LOGICIEL DE CONCEPTION CRUCIAL
L'impression 3D nécessite n'est pas qu'une histoire de technologie. Elle commence par des conceptions exploitant au maximum les possibilités de cette technologie. Il y a beaucoup de choses qui bougent à cet égard, actuellement. Tous les gros développeurs de logiciels CAO/FAO sont en train d'intégrer la fabrication additive dans leurs logiciels. Ainsi, il est plus facile pour les ingénieurs de concevoir de manière spécifique pour cette technologie. La technologie de simulation a un rôle important à jouer dans ces nouveaux logiciels. Il s'agit entre autres de simuler le comportement thermique, les charges et le comportement des fluides. Cela fait des années qu'il existe des solutions logicielles spécialisées à cet effet. Actuellement, cette technologie est intégrée sous une forme sommaire dans les outils logiciels pour la fabrication additive.
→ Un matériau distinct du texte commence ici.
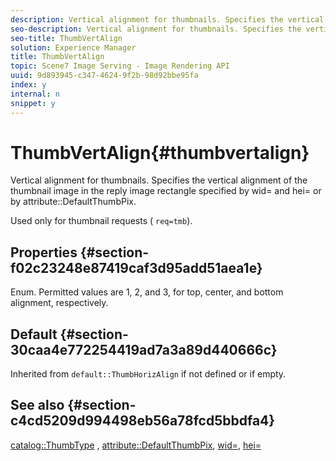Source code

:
 ```yaml
---
description: Vertical alignment for thumbnails. Specifies the vertical alignment of the thumbnail image in the reply image rectangle specified by wid= and hei= or by attribute DefaultThumbPix.
seo-description: Vertical alignment for thumbnails. Specifies the vertical alignment of the thumbnail image in the reply image rectangle specified by wid= and hei= or by attribute DefaultThumbPix.
seo-title: ThumbVertAlign
solution: Experience Manager
title: ThumbVertAlign
topic: Scene7 Image Serving - Image Rendering API
uuid: 9d893945-c347-4624-9f2b-98d92bbe95fa
index: y
internal: n
snippet: y
---
```


# ThumbVertAlign{#thumbvertalign}

Vertical alignment for thumbnails. Specifies the vertical alignment of the thumbnail image in the reply image rectangle specified by wid= and hei= or by attribute::DefaultThumbPix.

 Used only for thumbnail requests ( `req=tmb`).

## Properties {#section-f02c23248e87419caf3d95add51aea1e}

Enum. Permitted values are 1, 2, and 3, for top, center, and bottom alignment, respectively.

## Default {#section-30caa4e772254419ad7a3a89d440666c}

Inherited from `default::ThumbHorizAlign` if not defined or if empty.

## See also {#section-c4cd5209d994498eb56a78fcd5bbdfa4}

[catalog::ThumbType](r_thumbtype_cat.md#reference_41149DDFFC8749CBA2F8D9C8E2611E03) , [attribute::DefaultThumbPix](../../../../../is_api/image_catalog/image-serving-api-ref/c-image-catalog-reference/c-attributes-reference/r-defaultthumbpix.md#reference-cf52bb74bed2466e8bc8adb0cacd6141), [wid=](../../../../../is_api/http_ref/image-serving-api-ref/c-http-protocol-reference/c-command-reference/r-is-http-wid.md#reference-bfeadcb67bf4485f851eb21345527e47), [hei=](../../../../../is_api/http_ref/image-serving-api-ref/c-http-protocol-reference/c-command-reference/r-is-http-hei.md#reference-6d6f556ccc0e4b98a815e8a5c1944a96)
Il s'agit d'une étape importante pour exploiter de manière optimale le principe ‘design complexity for free’. Mais cette complexité de design n'est pas gratuite. Avec l'impression 3D métal, les caractéristiques mécaniques finales du produit dépendent de la manière dont la pièce est positionnée sur la plaque de construction. Ce positionnement a aussi un gros impact sur le coût final de la pièce, lequel dépend notamment de la structure de support nécessaire. D'une part, cette structure sert à soutenir le composant si le porte-à-faux est supérieur à 45°; d'autre part, elle permet d'évacuer plus rapidement la chaleur de la pièce afin d'éviter des déformations. Mais les structures de support doivent être enlevées après l'impression 3D et la surface doit généralement subir un léger post-traitement. Tout cela montre déjà que le coût d'une pièce imprimée en 3D dépend de nombreux facteurs, dont le post-traitement. Il existe des logiciels pour tout tester et optimiser. Certains systèmes vont même jusqu'à calculer la déformation causée par l'apport de chaleur pendant le processus et à y adapter la conception afin d'imprimer une pièce à la géométrie impeccable.
PROCESSUS METALLURGIQUE
Même si certaines parties sont déjà bien avancées en ce qui concerne l'intégration de tout le flux de travail dans un logiciel, ce développement n'en est qu'à ses débuts. En effet, l'impression 3D métal est un processus métallurgique. Il est possible d'influencer les caractéristiques du produit avec le positionnement mais aussi en modifiant certains paramètres du processus. En fait, les caractéristiques d'un alliage sont déterminées pendant l'impression 3D. Cela signifie qu'il y a de nombreux alliages possibles, bien plus que ce que ne proposent les fabricants actuellement. Et ce nombre augmentera encore si les imprimantes multi-matériaux deviennent disponibles, à l'avenir. C'est déjà possible via Laser Metal Deposition mais à l'avenir, on souhaite permettre bien plus de combinaisons, comme du métal et de la céramique et même du métal avec des polymères. A certains endroits, on développe une technologie pour appliquer plusieurs matériaux en une seule couche ou en tout cas modifier des caractéristiques. A cet effet, l'aspect logiciel est indispensable. Sans lui, on ne pourrait jamais appliquer ces possibilités.
PLUSIEURS TECHNOLOGIES
L'impression 3D métal est souvent associée au Selective Laser Melting, actuellement désigné dans la norme américaine pour
la fabrication additive comme Laser Powder Bed Fusion. Une deuxième technologie souvent appliquée mais moins connue est
la technologie LMD, Laser Metal Deposition. Ici, la poudre ou le fil est fondu(e) au laser. C'est ainsi qu'on construit le produit couche par couche. En fait, il s'agit d'un processus de soudage. Certaines applications fondent le matériau avec une technologie laser 'classique', comme au RAMLab à Rotterdam, qui a déjà imprimé en 3D une hélice de bateau certifiée par le Bureau Veritas.
Technologie DED
Aux USA, beaucoup d'entreprises font ce genre de chose et il semble que les Américains soient bien plus avancés en matière de Direct Energy Deposition (le terme officiel). L'un des acteurs américains dans ce domaine est DM3D, qui a conçu plusieurs types de machine à cet effet. Celles-ci sont utilisée pour réparer ou modifier de (grosses) matrices. L'avantage de la technologie DED est qu'elle permet d'appliquer des fonctionnalités 3D sur des produits existants. Au Fraunhofer ILT à Aix-la-Chapelle, on effectue plusieurs études en ce sens.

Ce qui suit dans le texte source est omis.